Mourning the death of a child from cancer, newcomers Celia (Meredith Monroe) and David Fuller (Matt Keeslar) strike up a friendship that ultimately reveals Hanley's good script plotting, which the writer admits in the commentary track to being inspired by Psycho (1960).
Family is a very gorgeously shot episode, and the production designer has crafted a pristine, neo-fifties world for Harold's home, and a contrasting world of modern sterility for the Fullers' new house, with typically sparkling furniture bought by a couple wanting to start new, unfettered lives.
Harold isn't quite Norman Bates, but the body count is pretty high, and Harold's incredibly meticulous in preparing and transforming cadavers into skeletal mannequins, kept in relaxed poses in the upstairs leisure room. Director Landis offers some decent gore, and the intricate plotting is free from some of the wasteful padding and incoherence that's affected some of the other MOH episodes.
Landis also draws from his years on Dream On (1990-1995) and he applies a similarly sharp pacing and editorial style to intercut the intermeshing worlds of Harold: the genial voices he hears from the skeletal mannequins, his conversations and mounting argument with his ‘wife,' and the imaginary dialogue he has with real people, including Celia, whom he believes is very much interested in a robust sexual liaison.
Hanley's commentary is first-rate and covers the genesis and shaping of his script, as well as working with Landis – more of which is shown in the making-of featurette, with plenty of behind-the-scenes footage and cast interviews.

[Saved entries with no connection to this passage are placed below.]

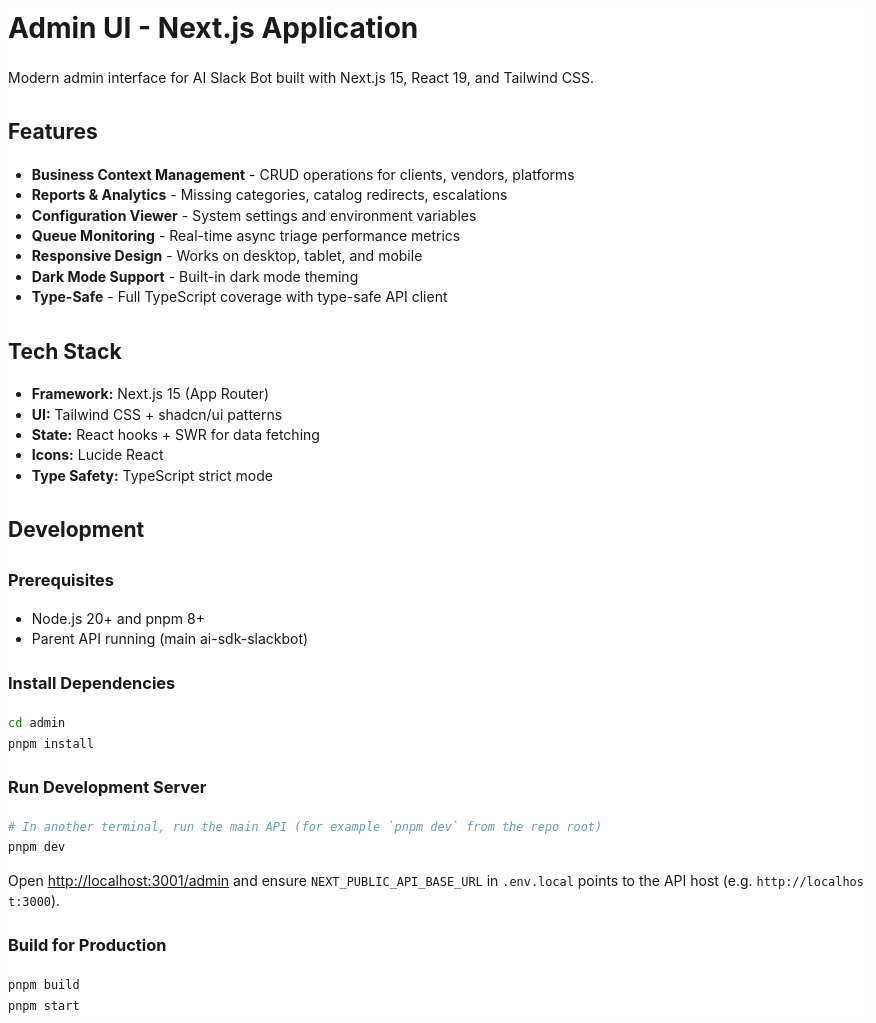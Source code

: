 # Admin UI - Next.js Application

Modern admin interface for AI Slack Bot built with Next.js 15, React 19, and Tailwind CSS.

## Features

- **Business Context Management** - CRUD operations for clients, vendors, platforms
- **Reports & Analytics** - Missing categories, catalog redirects, escalations
- **Configuration Viewer** - System settings and environment variables
- **Queue Monitoring** - Real-time async triage performance metrics
- **Responsive Design** - Works on desktop, tablet, and mobile
- **Dark Mode Support** - Built-in dark mode theming
- **Type-Safe** - Full TypeScript coverage with type-safe API client

## Tech Stack

- **Framework:** Next.js 15 (App Router)
- **UI:** Tailwind CSS + shadcn/ui patterns
- **State:** React hooks + SWR for data fetching
- **Icons:** Lucide React
- **Type Safety:** TypeScript strict mode

## Development

### Prerequisites

- Node.js 20+ and pnpm 8+
- Parent API running (main ai-sdk-slackbot)

### Install Dependencies

```bash
cd admin
pnpm install
```

### Run Development Server

```bash
# In another terminal, run the main API (for example `pnpm dev` from the repo root)
pnpm dev
```

Open [http://localhost:3001/admin](http://localhost:3001/admin) and ensure
`NEXT_PUBLIC_API_BASE_URL` in `.env.local` points to the API host (e.g. `http://localhost:3000`).

### Build for Production

```bash
pnpm build
pnpm start
```
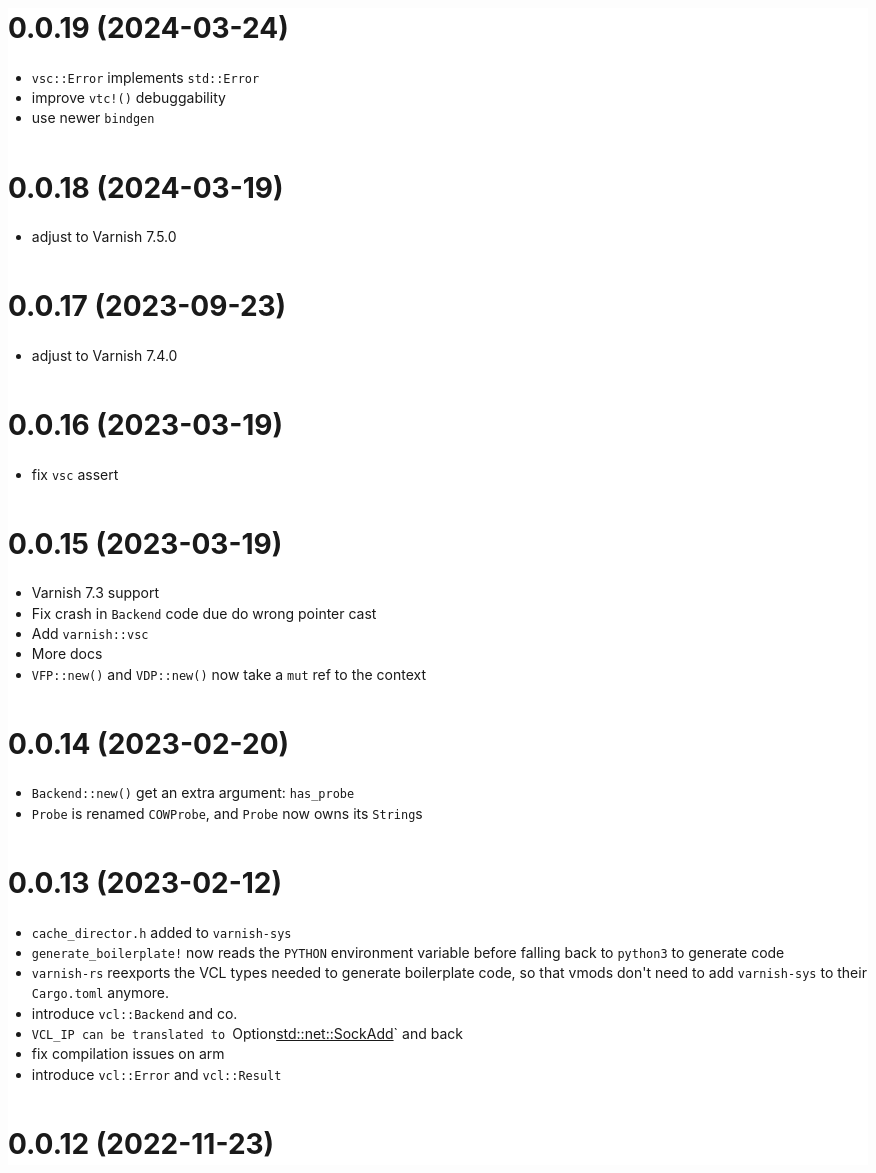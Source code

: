 
# 0.0.19 (2024-03-24)

- `vsc::Error` implements `std::Error`
- improve `vtc!()` debuggability
- use newer `bindgen`

# 0.0.18 (2024-03-19)

- adjust to Varnish 7.5.0

# 0.0.17 (2023-09-23)

- adjust to Varnish 7.4.0

# 0.0.16 (2023-03-19)

- fix `vsc` assert

# 0.0.15 (2023-03-19)

- Varnish 7.3 support
- Fix crash in `Backend` code due do wrong pointer cast
- Add `varnish::vsc`
- More docs
- `VFP::new()` and `VDP::new()` now take a `mut` ref to the context

# 0.0.14 (2023-02-20)

- `Backend::new()` get an extra argument: `has_probe`
- `Probe` is renamed `COWProbe`, and `Probe` now owns its `String`s

# 0.0.13 (2023-02-12)

- `cache_director.h` added to `varnish-sys`
- `generate_boilerplate!` now reads the `PYTHON` environment variable before falling
  back to `python3` to generate code
- `varnish-rs` reexports the VCL types needed to generate boilerplate code, so that
  vmods don't need to add `varnish-sys` to their `Cargo.toml` anymore.
- introduce `vcl::Backend` and co.
- `VCL_IP can be translated to `Option<std::net::SockAdd>` and back
- fix compilation issues on arm
- introduce `vcl::Error` and `vcl::Result`

# 0.0.12 (2022-11-23)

Composer Peter Bernstein (son of Elmer) gets his own featurette, where he discusses with Landis the score's functionality. (Landis isn't particularly deep in his observations, but we do learn the two have been friends since 15, and the short film they made in film school.) Bernstein's score makes excellent use of orchestral samples, and his themes are a perfect mix of terror and Harold's idyllic world – lots of melody and silky harmonies that quietly hint at Harold's impossible quest for a perfect life.

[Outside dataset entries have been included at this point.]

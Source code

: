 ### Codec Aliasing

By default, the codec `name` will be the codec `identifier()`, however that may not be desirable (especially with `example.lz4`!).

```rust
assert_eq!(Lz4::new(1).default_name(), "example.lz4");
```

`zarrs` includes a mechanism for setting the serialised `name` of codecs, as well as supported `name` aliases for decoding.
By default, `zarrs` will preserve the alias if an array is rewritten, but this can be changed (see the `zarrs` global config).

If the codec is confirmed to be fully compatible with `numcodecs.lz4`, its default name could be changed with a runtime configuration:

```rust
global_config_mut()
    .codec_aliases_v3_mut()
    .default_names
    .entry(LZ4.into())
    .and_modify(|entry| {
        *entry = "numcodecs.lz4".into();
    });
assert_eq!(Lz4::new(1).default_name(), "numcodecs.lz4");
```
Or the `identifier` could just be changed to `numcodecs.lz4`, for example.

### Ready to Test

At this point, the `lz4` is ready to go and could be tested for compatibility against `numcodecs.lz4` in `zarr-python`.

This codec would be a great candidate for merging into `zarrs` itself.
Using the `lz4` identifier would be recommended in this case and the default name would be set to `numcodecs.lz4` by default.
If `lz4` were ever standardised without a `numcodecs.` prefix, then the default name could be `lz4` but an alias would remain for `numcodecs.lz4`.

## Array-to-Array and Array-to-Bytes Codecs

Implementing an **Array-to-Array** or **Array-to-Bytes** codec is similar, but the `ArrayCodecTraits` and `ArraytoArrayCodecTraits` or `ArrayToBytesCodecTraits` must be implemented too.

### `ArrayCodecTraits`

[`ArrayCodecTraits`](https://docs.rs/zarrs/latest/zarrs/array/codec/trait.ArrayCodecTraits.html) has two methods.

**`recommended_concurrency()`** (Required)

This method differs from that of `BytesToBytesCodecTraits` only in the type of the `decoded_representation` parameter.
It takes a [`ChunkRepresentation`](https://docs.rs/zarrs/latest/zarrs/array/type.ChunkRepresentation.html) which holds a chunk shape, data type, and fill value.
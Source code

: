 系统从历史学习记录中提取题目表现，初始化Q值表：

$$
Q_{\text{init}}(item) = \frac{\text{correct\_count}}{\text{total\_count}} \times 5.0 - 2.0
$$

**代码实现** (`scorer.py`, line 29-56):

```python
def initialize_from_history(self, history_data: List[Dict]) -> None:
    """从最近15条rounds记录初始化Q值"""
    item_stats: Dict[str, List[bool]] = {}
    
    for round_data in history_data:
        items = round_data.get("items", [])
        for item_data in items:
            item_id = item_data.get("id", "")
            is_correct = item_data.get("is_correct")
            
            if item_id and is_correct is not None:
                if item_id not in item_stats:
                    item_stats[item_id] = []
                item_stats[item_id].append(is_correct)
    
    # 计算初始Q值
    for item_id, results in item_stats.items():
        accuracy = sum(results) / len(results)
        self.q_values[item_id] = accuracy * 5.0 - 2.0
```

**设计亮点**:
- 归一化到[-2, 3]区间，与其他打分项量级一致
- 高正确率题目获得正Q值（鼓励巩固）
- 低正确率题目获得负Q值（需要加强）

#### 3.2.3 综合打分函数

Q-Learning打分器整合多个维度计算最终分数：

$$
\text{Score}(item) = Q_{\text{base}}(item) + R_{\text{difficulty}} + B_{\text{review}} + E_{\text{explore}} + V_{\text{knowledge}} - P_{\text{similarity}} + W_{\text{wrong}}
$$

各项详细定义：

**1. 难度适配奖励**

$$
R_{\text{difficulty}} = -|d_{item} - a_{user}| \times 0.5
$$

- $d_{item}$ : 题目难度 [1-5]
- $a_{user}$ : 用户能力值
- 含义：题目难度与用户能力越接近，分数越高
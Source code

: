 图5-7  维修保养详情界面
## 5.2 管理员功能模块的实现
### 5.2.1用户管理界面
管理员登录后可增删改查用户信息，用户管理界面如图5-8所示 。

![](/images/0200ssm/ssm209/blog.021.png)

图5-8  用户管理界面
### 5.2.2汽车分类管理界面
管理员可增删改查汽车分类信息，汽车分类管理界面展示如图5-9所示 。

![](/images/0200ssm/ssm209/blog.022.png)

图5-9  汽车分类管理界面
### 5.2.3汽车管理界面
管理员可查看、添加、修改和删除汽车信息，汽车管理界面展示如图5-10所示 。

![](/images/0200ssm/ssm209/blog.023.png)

Family provides an ideal break from the more grisly and serious-minded episodes, and it's in tune with the kind of twisted humour reminiscent of Landis' classic horror comedy, An American Werewolf in London (1981).
This title is available separately, and in a life-sized skull that houses the complete Second Season of Masters of Horror which includes "The Black Cat," "The Damned Thing," "Dream Cruise," "Family," 'Pelts," "Pro-Life," "Right to Die," "The Screwfly Solution," "Sounds Like," "Valerie on the Stairs," "The V Word," "The Washingtonians," and "We All Scream for Ice Cream."